After locating the line with "- Old - map", reproduce that line and every one following it exactly, up to the end of the entries.

(Records contained in a dataset)
========================================
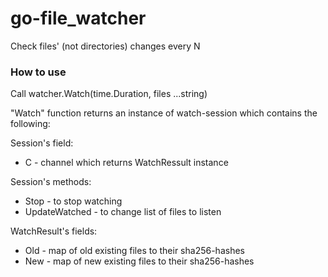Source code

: # go-file_watcher

Check files' (not directories) changes every N

### How to use

Call watcher.Watch(time.Duration, files ...string)

"Watch" function returns an instance of watch-session which contains the following:

Session's field:
 - C - channel which returns WatchRessult instance

Session's methods:
 - Stop - to stop watching
 - UpdateWatched - to change list of files to listen
 
WatchResult's fields:
 - Old - map of old existing files to their sha256-hashes
 - New - map of new existing files to their sha256-hashes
========================================
__Final answer__.
 - Old - map of old existing files to their sha256-hashes
 - New - map of new existing files to their sha256-hashes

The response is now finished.